Following the preprocessing above, the histogram of a typical FLAIR image contains a single central peak that corresponds to normal brain pixels (Fig. 1). Leukoaraiosis lesion occupies the right-hand tail, and CSF and other background pixels occupy the left-hand tail. A fully automated statistically based method to segment this histogram into regions which are classified as lesion, CSF, and normal brain was derived (Figure 1).
The segmentation portion of the algorithm contains the following steps: i) The mode value in the histogram is identified. Prior to determining the mode value of each slice, the histogram was smoothed using a moving average of three adjacent bins in order to improve the stability of mode determination. ii) A horizontal cut point (labeled P in Figure 1) is established at 1/3 of the height of the mode value. The cutoff value of 1/3 the height of the mode (P in Fig. 1) was determined empirically to be a value that always resulted in inclusion of only normal brain pixels in the central portion of the histogram that was used for statistical analysis. The intensities at which the horizontal cutoff value (P) intersects the histogram are denoted as XL and XU. The pixels in the intensity histogram which lie in the interval XL and XU define a central region of the histogram that will always represent normal brain tissue. iii) The statistical properties of this central region of the histogram are characterized by five standard parameters—mean, skewness, standard deviation, kurtosis, and the total number of pixels in this region of the histogram. The statistical parameters above and the values XL and XU are now used as independent variables in regression equations that are used to determine the threshold values TL and TU (See Appendix). Pixels with intensity values greater than TU are classified as lesion, less than TL as CSF, and between TL and TU as normal brain (Fig. 2). The values TL and TU are established uniquely for each imaging slice. Thus, this approach is able to accommodate slice to slice variation in statistical properties of the intensity histogram when determining the values (TL and TU) which are used to segment the histogram.
The signal intensity of allocortex tends to be higher than that of isocortex on FLAIR images (22). Some limbic cortical areas typically have signal intensity that overlaps the intensity range occupied by leukoaraiosis. Areas in the posterior limb of the internal capsule may normally appear bright on FLAIR images as well (23). Central grey nuclei in which dense physiologic mineral deposition has occurred overlap the intensity range of CSF. The classification of these incorrectly classified pixels was manually changed from CSF to brain prior to recording leukoaraiosis and brain volumes.

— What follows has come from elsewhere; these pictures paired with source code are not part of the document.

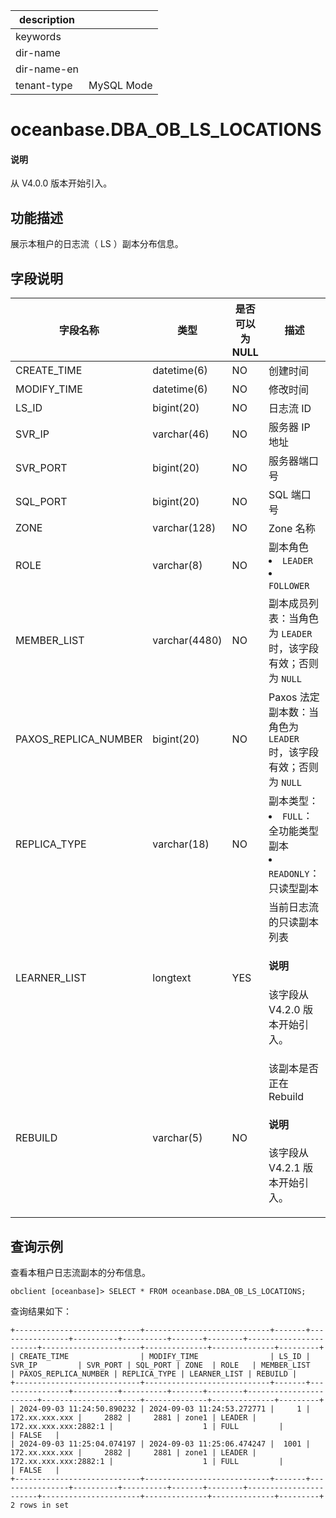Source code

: |description||
|---|---|
|keywords||
|dir-name||
|dir-name-en||
|tenant-type|MySQL Mode|

# oceanbase.DBA_OB_LS_LOCATIONS

<main id="notice" type='explain'>
  <h4>说明</h4>
  <p>从 V4.0.0 版本开始引入。</p>
</main>

## 功能描述

展示本租户的日志流（ LS ）副本分布信息。

## 字段说明

|     字段名称     |       类型       | 是否可以为 NULL |       描述        |
|--------------|----------------|------------|----------------------------------------------------------------------|
| CREATE_TIME  | datetime(6)         | NO         |   创建时间       |
| MODIFY_TIME  | datetime(6)         | NO         |   修改时间      |
| LS_ID        | bigint(20)          | NO         |   日志流 ID       |
| SVR_IP       | varchar(46)        | NO         | 服务器 IP 地址       |
| SVR_PORT     | bigint(20)   | NO         | 服务器端口号          |
| SQL_PORT     | bigint(20)   | NO         | SQL 端口号         |
| ZONE         | varchar(128)  | NO         | Zone 名称         |
| ROLE         | varchar(8)    | NO         | 副本角色 <li> `LEADER`   <li> `FOLLOWER`       |
| MEMBER_LIST  | varchar(4480) | NO         | 副本成员列表：当角色为 `LEADER` 时，该字段有效；否则为 `NULL`       |
| PAXOS_REPLICA_NUMBER       | bigint(20)    | NO         | Paxos 法定副本数：当角色为 `LEADER` 时，该字段有效；否则为 `NULL`  |
| REPLICA_TYPE | varchar(18)   | NO         | 副本类型： <li> `FULL`：全功能类型副本    <li> `READONLY`：只读型副本      |
| LEARNER_LIST | longtext      | YES        | 当前日志流的只读副本列表 <main id="notice" type='explain'><h4>说明</h4><p>该字段从 V4.2.0 版本开始引入。</p></main> |
| REBUILD      | varchar(5)    | NO         | 该副本是否正在 Rebuild <main id="notice" type='explain'><h4>说明</h4><p>该字段从 V4.2.1 版本开始引入。</p></main>|

## 查询示例

查看本租户日志流副本的分布信息。

```shell
obclient [oceanbase]> SELECT * FROM oceanbase.DBA_OB_LS_LOCATIONS;
```

查询结果如下：

```shell
+----------------------------+----------------------------+-------+----------------+----------+----------+-------+--------+-----------------------+----------------------+--------------+--------------+---------+
| CREATE_TIME                | MODIFY_TIME                | LS_ID | SVR_IP         | SVR_PORT | SQL_PORT | ZONE  | ROLE   | MEMBER_LIST           | PAXOS_REPLICA_NUMBER | REPLICA_TYPE | LEARNER_LIST | REBUILD |
+----------------------------+----------------------------+-------+----------------+----------+----------+-------+--------+-----------------------+----------------------+--------------+--------------+---------+
| 2024-09-03 11:24:50.890232 | 2024-09-03 11:24:53.272771 |     1 | 172.xx.xxx.xxx |     2882 |     2881 | zone1 | LEADER | 172.xx.xxx.xxx:2882:1 |                    1 | FULL         |              | FALSE   |
| 2024-09-03 11:25:04.074197 | 2024-09-03 11:25:06.474247 |  1001 | 172.xx.xxx.xxx |     2882 |     2881 | zone1 | LEADER | 172.xx.xxx.xxx:2882:1 |                    1 | FULL         |              | FALSE   |
+----------------------------+----------------------------+-------+----------------+----------+----------+-------+--------+-----------------------+----------------------+--------------+--------------+---------+
2 rows in set
```
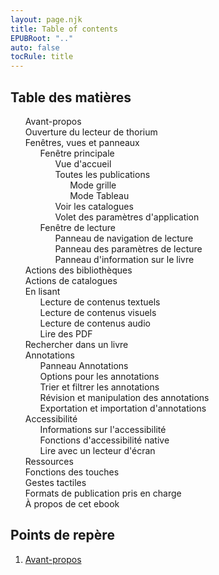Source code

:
 ```yaml
---
layout: page.njk
title: Table of contents
EPUBRoot: ".."
auto: false
tocRule: title
---
```


<section id="toc">
<h1>Table des matières</h1>
<nav epub:type="toc" role="doc-toc">
<ol>
<li>
<a href="../pages/100_forewords/index.xhtml">Avant-propos</a>
</li>
<li>
<a href="../pages/101_opening_thorium/index.xhtml">Ouverture du lecteur de thorium</a>
</li>

<li>
<a href="../pages/102_windows_views_panels/index.xhtml">Fenêtres, vues et panneaux</a>
<ol>
<li>
<a
href="../pages/102_windows_views_panels/index.xhtml#main_window">Fenêtre principale</a>

<ol>
<li>
<a href="../pages/102_windows_views_panels/index.xhtml#home_view">Vue d'accueil</a>
</li>
<li>
<a
href="../pages/102_windows_views_panels/index.xhtml#all_publications_view">Toutes les publications</a>
<ol>
<li>
<a href="../pages/102_windows_views_panels/index.xhtml#grid_mode">Mode grille</a>
</li>
<li>
<a
href="../pages/102_windows_views_panels/index.xhtml#table_mode">Mode Tableau</a>
</li>
</ol>
</li>
<li>
<a
href="../pages/102_windows_views_panels/index.xhtml#catalog_view">Voir les catalogues</a>
</li>
<li>
<a
href="../pages/102_windows_views_panels/index.xhtml#setting_view">Volet des paramètres d'application</a>
</li>
</ol> 
</li>
<li>
<a
href="../pages/102_windows_views_panels/index.xhtml#reading_window">Fenêtre de lecture</a>
<ol>
<li>
<a
href="../pages/102_windows_views_panels/index.xhtml#reading_nav_panel">Panneau de navigation de lecture</a>
</li>
<li>
<a
href="../pages/102_windows_views_panels/index.xhtml#reading_settings_panel">Panneau des paramètres de lecture</a>
</li>
<li>
<a href="../pages/102_windows_views_panels/index.xhtml#book_info_panel">Panneau d'information sur le livre</a>
</li>
</ol>
</li>

</ol>
</li>

<li>
<a href="../pages/110_libraries_actions/index.xhtml">Actions des bibliothèques</a>
</li>
<li>
<a href="../pages/111_catalogs_actions/index.xhtml">Actions de catalogues</a>
</li>

<li>
<a href="../pages/210_reading/index.xhtml">En lisant</a>
<ol>
<li>
<a href="../pages/211_reading_textuals/index.xhtml">Lecture de contenus textuels</a>
</li>
<li>
<a href="../pages/212_reading_visuals/index.xhtml">Lecture de contenus visuels</a>
</li>
<li>
<a href="../pages/213_reading_auditory/index.xhtml">Lecture de contenus audio</a>
</li>
<li>
<a href="../pages/214_reading_pdfs/index.xhtml">Lire des PDF</a>
</li>
</ol>
</li>
<li>
<a href="../pages/220_reading_actions/index.xhtml">Rechercher dans un livre</a>
</li>
<li>
<a href="../pages/240_annotations/index.xhtml">Annotations</a>
<ol>
<li>
<a href="../pages/240_annotations/index.xhtml#annotations_panel">Panneau Annotations</a>
</li>
<li>
<a href="../pages/240_annotations/index.xhtml#annotations_options">Options pour les annotations</a>
</li>
<li>
<a href="../pages/240_annotations/index.xhtml#annotations_sort_and_filter">Trier et filtrer les annotations</a>
</li>
<li>
<a href="../pages/240_annotations/index.xhtml#annotations_view_and_manipulation">Révision et manipulation des annotations</a>
</li>
<li>
<a href="../pages/240_annotations/index.xhtml#annotations_io">Exportation et importation d'annotations</a>
</li>
</ol>
</li>
<li>
<a href="../pages/300_accessibility/index.xhtml">Accessibilité</a>
    <ol>
        <li>
        <a href="../pages/300_accessibility/index.xhtml#a11y_info">Informations sur l'accessibilité</a>
        </li>
        <li>
        <a href="../pages/300_accessibility/index.xhtml#a11y_native">Fonctions d'accessibilité native</a>
        </li>
        <li>
        <a href="../pages/300_accessibility/index.xhtml#screenreader">Lire avec un lecteur d'écran</a>
        </li>
    </ol>
</li>
<li>
<a href="../pages/400_ressources/index.xhtml">Ressources</a>
</li>
<li>
<a href="../pages/402_keys_functions/index.xhtml">Fonctions des touches</a>
</li>
<li>
<a href="../pages/403_gesture/index.xhtml">Gestes tactiles</a>
</li>
<li>
<a href="../pages/406_formats/index.xhtml">Formats de publication pris en charge</a>
</li>
<li>
<a href="../pages/900_about/index.xhtml">À propos de cet ebook</a>
</li>

</ol>
</nav>
</section>
<section id="landmarks">
<h1>Points de repère</h1>
<nav epub:type="landmarks">
<ol>
<li>
<a href="../pages/100_forewords/index.xhtml" epub:type="forewords" >Avant-propos</a>
</li>
<!-- <li>
<a href="../toc/index.xhtml" epub:type="toc">Table des matières</a>
</li> -->
</ol>
</nav>
</section>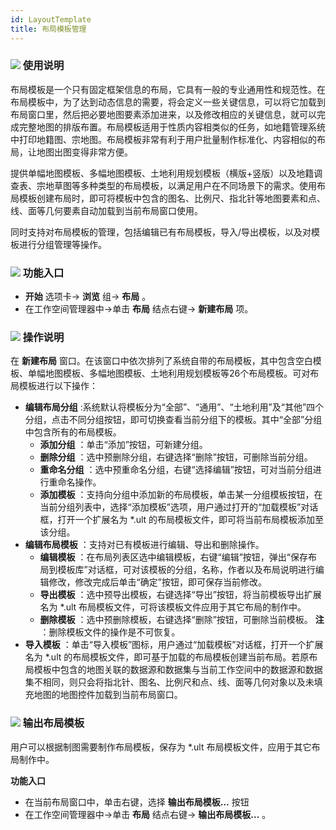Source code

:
 ```yaml
---
id: LayoutTemplate
title: 布局模板管理
---
```

### ![](../img/read.gif) 使用说明

布局模板是一个只有固定框架信息的布局，它具有一般的专业通用性和规范性。在布局模板中，为了达到动态信息的需要，将会定义一些关键信息，可以将它加载到布局窗口里，然后把必要地图要素添加进来，以及修改相应的关键信息，就可以完成完整地图的排版布置。布局模板适用于性质内容相类似的任务，如地籍管理系统中打印地籍图、宗地图。布局模板非常有利于用户批量制作标准化、内容相似的布局，让地图出图变得非常方便。

提供单幅地图模板、多幅地图模板、土地利用规划模板（横版+竖版）以及地籍调查表、宗地草图等多种类型的布局模板，以满足用户在不同场景下的需求。使用布局模板创建布局时，即可将模板中包含的图名、比例尺、指北针等地图要素和点、线、面等几何要素自动加载到当前布局窗口使用。

同时支持对布局模板的管理，包括编辑已有布局模板，导入/导出模板，以及对模板进行分组管理等操作。

### ![](../img/read.gif) 功能入口

  * **开始** 选项卡-> **浏览** 组-> **布局** 。
  * 在工作空间管理器中->单击 **布局** 结点右键-> **新建布局** 项。

### ![](../img/read.gif) 操作说明

在 **新建布局**
窗口。在该窗口中依次排列了系统自带的布局模板，其中包含空白模板、单幅地图模板、多幅地图模板、土地利用规划模板等26个布局模板。可对布局模板进行以下操作：

  * **编辑布局分组** :系统默认将模板分为“全部”、“通用”、“土地利用”及“其他”四个分组，点击不同分组按钮，即可切换查看当前分组下的模板。其中“全部”分组中包含所有的布局模板。
    * **添加分组** ：单击“添加”按钮，可新建分组。
    * **删除分组** ：选中预删除分组，右键选择“删除”按钮，可删除当前分组。
    * **重命名分组** ：选中预重命名分组，右键“选择编辑”按钮，可对当前分组进行重命名操作。
    * **添加模板** ：支持向分组中添加新的布局模板，单击某一分组模板按钮，在当前分组列表中，选择“添加模板”选项，用户通过打开的“加载模板”对话框，打开一个扩展名为 *.ult 的布局模板文件，即可将当前布局模板添加至该分组。
  * **编辑布局模板** ：支持对已有模板进行编辑、导出和删除操作。
    * **编辑模板** ：在布局列表区选中编辑模板，右键“编辑”按钮，弹出“保存布局到模板库”对话框，可对该模板的分组，名称，作者以及布局说明进行编辑修改，修改完成后单击“确定”按钮，即可保存当前修改。
    * **导出模板** ：选中预导出模板，右键选择“导出”按钮，将当前模板导出扩展名为 *.ult 布局模板文件，可将该模板文件应用于其它布局的制作中。
    * **删除模板** ：选中预删除模板，右键选择“删除”按钮，可删除当前模板。 **注** ：删除模板文件的操作是不可恢复。
  * **导入模板** ：单击“导入模板”图标，用户通过“加载模板”对话框，打开一个扩展名为 *.ult 的布局模板文件，即可基于加载的布局模板创建当前布局。若原布局模板中包含的地图关联的数据源和数据集与当前工作空间中的数据源和数据集不相同，则只会将指北针、图名、比例尺和点、线、面等几何对象以及未填充地图的地图控件加载到当前布局窗口。

### ![](../img/read.gif) 输出布局模板

用户可以根据制图需要制作布局模板，保存为 *.ult 布局模板文件，应用于其它布局制作中。

**功能入口**

  * 在当前布局窗口中，单击右键，选择 **输出布局模板...** 按钮
  * 在工作空间管理器中->单击 **布局** 结点右键-> **输出布局模板...** 。

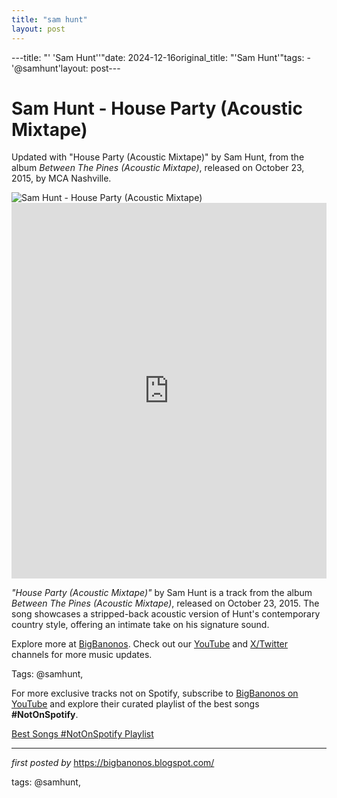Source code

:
 ```yaml
---
title: "sam hunt"
layout: post
---
```

---title: "' 'Sam Hunt''"date: 2024-12-16original_title: "'Sam Hunt'"tags:  - '@samhunt'layout: post---<!-- Title of the Post --><h1 >Sam Hunt - House Party (Acoustic Mixtape)</h1> <!-- Introductory Text --><p >Updated with "House Party (Acoustic Mixtape)" by Sam Hunt, from the album *Between The Pines (Acoustic Mixtape)*, released on October 23, 2015, by MCA Nashville.</p> <!-- Featured Image --><div > <img src="https://i1.sndcdn.com/artworks-WU7ryn6mI2Kn-0-t500x500.jpg" alt="Sam Hunt - House Party (Acoustic Mixtape)" /></div> <!-- YouTube Video Embed --><div > <iframe width="100%" height="601" src="https://www.youtube.com/embed/lI6LPnzjjdE" title="House Party (Acoustic Mixtape)" frameborder="0" allow="accelerometer; autoplay; clipboard-write; encrypted-media; gyroscope; picture-in-picture; web-share" referrerpolicy="strict-origin-when-cross-origin" allowfullscreen></iframe></div> <!-- Song Information --><div > <p><em>"House Party (Acoustic Mixtape)"</em> by Sam Hunt is a track from the album *Between The Pines (Acoustic Mixtape)*, released on October 23, 2015. The song showcases a stripped-back acoustic version of Hunt's contemporary country style, offering an intimate take on his signature sound.</p></div> <!-- Footer Links --><div > <p>Explore more at <a href="https://bigbanonos.blogspot.com/" target="_blank">BigBanonos</a>. Check out our <a href="https://www.youtube.com/@BigBanonos" target="_blank">YouTube</a> and <a href="https://x.com/bigbanonos" target="_blank">X/Twitter</a> channels for more music updates.</p></div> <!-- Tags --><p >Tags: @samhunt,</p><!--Subscribe and Playlist Links--><div>    <p>For more exclusive tracks not on Spotify, subscribe to <a href="https://www.youtube.com/@BigBanonos" target="_blank">BigBanonos on YouTube</a> and explore their curated playlist of the best songs <strong>#NotOnSpotify</strong>.</p>    <p><a href="https://www.youtube.com/playlist?list=PLtuNtuTatqI0kFahUCbtbfenC_ET5O_tr" target="_blank">Best Songs #NotOnSpotify Playlist<br /></a></p></div><hr /><p><em>first posted by</em> <a href="https://bigbanonos.blogspot.com/" rel="noopener" target="_new">https://bigbanonos.blogspot.com/</a></p><p>tags: @samhunt,</p>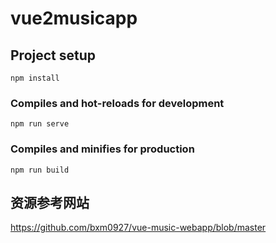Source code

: # vue2musicapp

## Project setup

```
npm install
```

### Compiles and hot-reloads for development

```
npm run serve
```

### Compiles and minifies for production

```
npm run build
```

## 资源参考网站

https://github.com/bxm0927/vue-music-webapp/blob/master
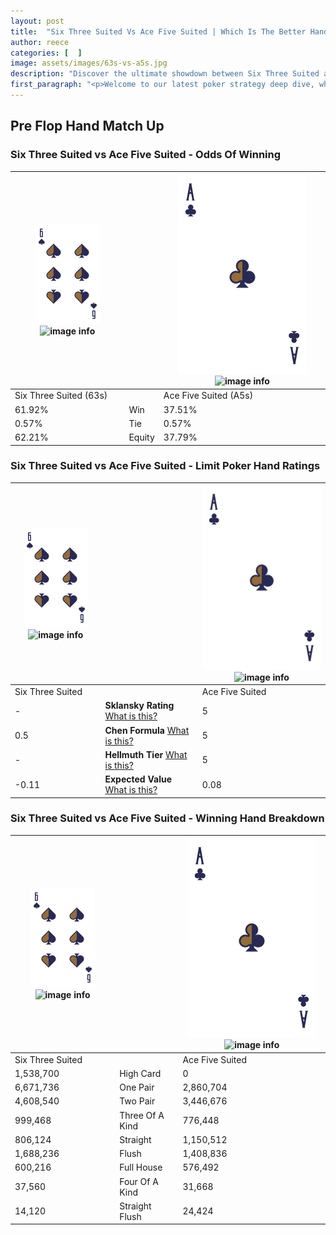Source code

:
 ```yaml
---
layout: post
title:  "Six Three Suited Vs Ace Five Suited | Which Is The Better Hand In Poker? A Complete Guide"
author: reece
categories: [  ]
image: assets/images/63s-vs-a5s.jpg
description: "Discover the ultimate showdown between Six Three Suited and Ace Five Suited in poker! Uncover the odds, strategies, and scenarios where one hand triumphs over the other. Get ready to up your poker game with this thrilling analysis."
first_paragraph: "<p>Welcome to our latest poker strategy deep dive, where we're pitting two distinct hands against each other in a high-stakes showdown: Six Three Suited vs Ace Five Suited.</p><p>In the dynamic world of poker, every decision counts, and knowing which hand holds the upper hand is key to your success at the table.</p><p>In this article, we'll dissect these two hands, explore the scenarios where one dominates the other, and equip you with the knowledge to make strategic choices that can tip the odds in your favor.</p><p>Get ready to unravel the intriguing dynamics of these poker hands and elevate your game to new heights.</p>"
---
```




[comment]: # (sp0)

## Pre Flop Hand Match Up

<div class="table hand-ratings" markdown="1"> 



### Six Three Suited vs Ace Five Suited - Odds Of Winning


    
| ![image info](assets/images/hand1/6.png) ![image info](assets/images/hand1/3s.png) |  | ![image info](assets/images/hand2/A.png) ![image info](assets/images/hand2/5s.png) |
| -------- | -------- | -------- |
| Six Three Suited (63s) |  | Ace Five Suited (A5s) |
| 61.92% | Win | 37.51% |
| 0.57% | Tie | 0.57% |
| 62.21% | Equity | 37.79% |




[comment]: # (sp1)



### Six Three Suited vs Ace Five Suited - Limit Poker Hand Ratings


    
| ![image info](assets/images/hand1/6.png) ![image info](assets/images/hand1/3s.png) |  | ![image info](assets/images/hand2/A.png) ![image info](assets/images/hand2/5s.png) |
| -------- | -------- | -------- |
| Six Three Suited |  | Ace Five Suited |
| - | **Sklansky Rating** [What is this?](/sklansky-rating-explained) | 5 |
| 0.5 | **Chen Formula** [What is this?](/chen-formula-explained) | 5 |
| - | **Hellmuth Tier** [What is this?](/Hellmuth-tier-explained) | 5 |
| -0.11 | **Expected Value** [What is this?](/expected-value-explained) | 0.08 |




[comment]: # (sp2)



### Six Three Suited vs Ace Five Suited - Winning Hand Breakdown


    
| ![image info](assets/images/hand1/6.png) ![image info](assets/images/hand1/3s.png) |  | ![image info](assets/images/hand2/A.png) ![image info](assets/images/hand2/5s.png) |
| -------- | -------- | -------- |
| Six Three Suited |  | Ace Five Suited |
| 1,538,700 | High Card | 0 |
| 6,671,736 | One Pair | 2,860,704 |
| 4,608,540 | Two Pair | 3,446,676 |
| 999,468 | Three Of A Kind | 776,448 |
| 806,124 | Straight | 1,150,512 |
| 1,688,236 | Flush | 1,408,836 |
| 600,216 | Full House | 576,492 |
| 37,560 | Four Of A Kind | 31,668 |
| 14,120 | Straight Flush | 24,424 |




[comment]: # (sp3)



</div>

[comment]: # (sp4)



[comment]: # (sp5)

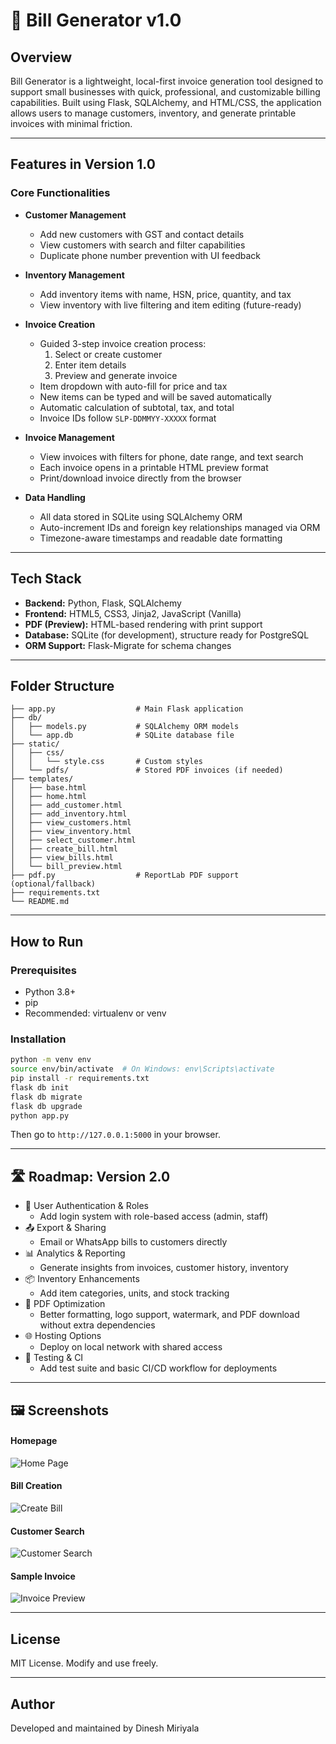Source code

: # 🧾 Bill Generator v1.0

## Overview

Bill Generator is a lightweight, local-first invoice generation tool designed to support small businesses with quick, professional, and customizable billing capabilities. Built using Flask, SQLAlchemy, and HTML/CSS, the application allows users to manage customers, inventory, and generate printable invoices with minimal friction.

---

## Features in Version 1.0

### Core Functionalities

- **Customer Management**
  - Add new customers with GST and contact details
  - View customers with search and filter capabilities
  - Duplicate phone number prevention with UI feedback

- **Inventory Management**
  - Add inventory items with name, HSN, price, quantity, and tax
  - View inventory with live filtering and item editing (future-ready)

- **Invoice Creation**
  - Guided 3-step invoice creation process:
    1. Select or create customer
    2. Enter item details
    3. Preview and generate invoice
  - Item dropdown with auto-fill for price and tax
  - New items can be typed and will be saved automatically
  - Automatic calculation of subtotal, tax, and total
  - Invoice IDs follow `SLP-DDMMYY-XXXXX` format

- **Invoice Management**
  - View invoices with filters for phone, date range, and text search
  - Each invoice opens in a printable HTML preview format
  - Print/download invoice directly from the browser

- **Data Handling**
  - All data stored in SQLite using SQLAlchemy ORM
  - Auto-increment IDs and foreign key relationships managed via ORM
  - Timezone-aware timestamps and readable date formatting

---

## Tech Stack

- **Backend:** Python, Flask, SQLAlchemy
- **Frontend:** HTML5, CSS3, Jinja2, JavaScript (Vanilla)
- **PDF (Preview):** HTML-based rendering with print support
- **Database:** SQLite (for development), structure ready for PostgreSQL
- **ORM Support:** Flask-Migrate for schema changes

---

## Folder Structure

```
├── app.py                  # Main Flask application
├── db/
│   ├── models.py           # SQLAlchemy ORM models
│   └── app.db              # SQLite database file
├── static/
│   ├── css/
│   │   └── style.css       # Custom styles
│   └── pdfs/               # Stored PDF invoices (if needed)
├── templates/
│   ├── base.html
│   ├── home.html
│   ├── add_customer.html
│   ├── add_inventory.html
│   ├── view_customers.html
│   ├── view_inventory.html
│   ├── select_customer.html
│   ├── create_bill.html
│   ├── view_bills.html
│   └── bill_preview.html
├── pdf.py                  # ReportLab PDF support (optional/fallback)
├── requirements.txt
└── README.md
```

---

## How to Run

### Prerequisites

- Python 3.8+
- pip
- Recommended: virtualenv or venv

### Installation

```bash
python -m venv env
source env/bin/activate  # On Windows: env\Scripts\activate
pip install -r requirements.txt
flask db init
flask db migrate
flask db upgrade
python app.py
```

Then go to `http://127.0.0.1:5000` in your browser.

---

## 🛣 Roadmap: Version 2.0

- 🔐 User Authentication & Roles
  - Add login system with role-based access (admin, staff)
- 📤 Export & Sharing
  - Email or WhatsApp bills to customers directly
- 📊 Analytics & Reporting
  - Generate insights from invoices, customer history, inventory
- 📦 Inventory Enhancements
  - Add item categories, units, and stock tracking
- 📁 PDF Optimization
  - Better formatting, logo support, watermark, and PDF download without extra dependencies
- 🌐 Hosting Options
  - Deploy on local network with shared access
- 🧪 Testing & CI
  - Add test suite and basic CI/CD workflow for deployments

---

## 🖼 Screenshots

#### Homepage
![Home Page](images/HomePage.png)
#### Bill Creation
![Create Bill](images/CreateBill.png)
#### Customer Search
![Customer Search](images/CustomerSearch.png)
#### Sample Invoice
![Invoice Preview](images/Invoice.png)

---

## License

MIT License. Modify and use freely.

---

## Author

Developed and maintained by Dinesh Miriyala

In order to derive the equations that most accurately predict TL and TU from the central portion of FLAIR histogram, image data was required that realistically portrayed the appearance of leukoaraiosis on FLAIR images but for which the true volumes were known. Synthetic phantom image datasets (corresponding to mild, moderate, and severe leukoaraiosis burden) from the FLAIR images of 10 normal elderly volunteers described earlier were used for this purpose. Subjects were selected who had only a minimal amount of leukoaraiosis present so as not to interfere with generating synthetic leukoaraiosis lesions. The correct TL and TU values for each image slice of each phantom were deduced using the known values of leukoaraiosis and brain volume of each phantom dataset. We then modeled TL and TU as dependent variables using the statistical parameters in the brain histogram of each slice of each of the phantom datasets as independent predictor variables. Stepwise regression was used, stepping up, with p <0.05 as the criteria for entry into the model. The possibility for non-linear associations and interactions were evaluated. The final equations are given in the Appendix.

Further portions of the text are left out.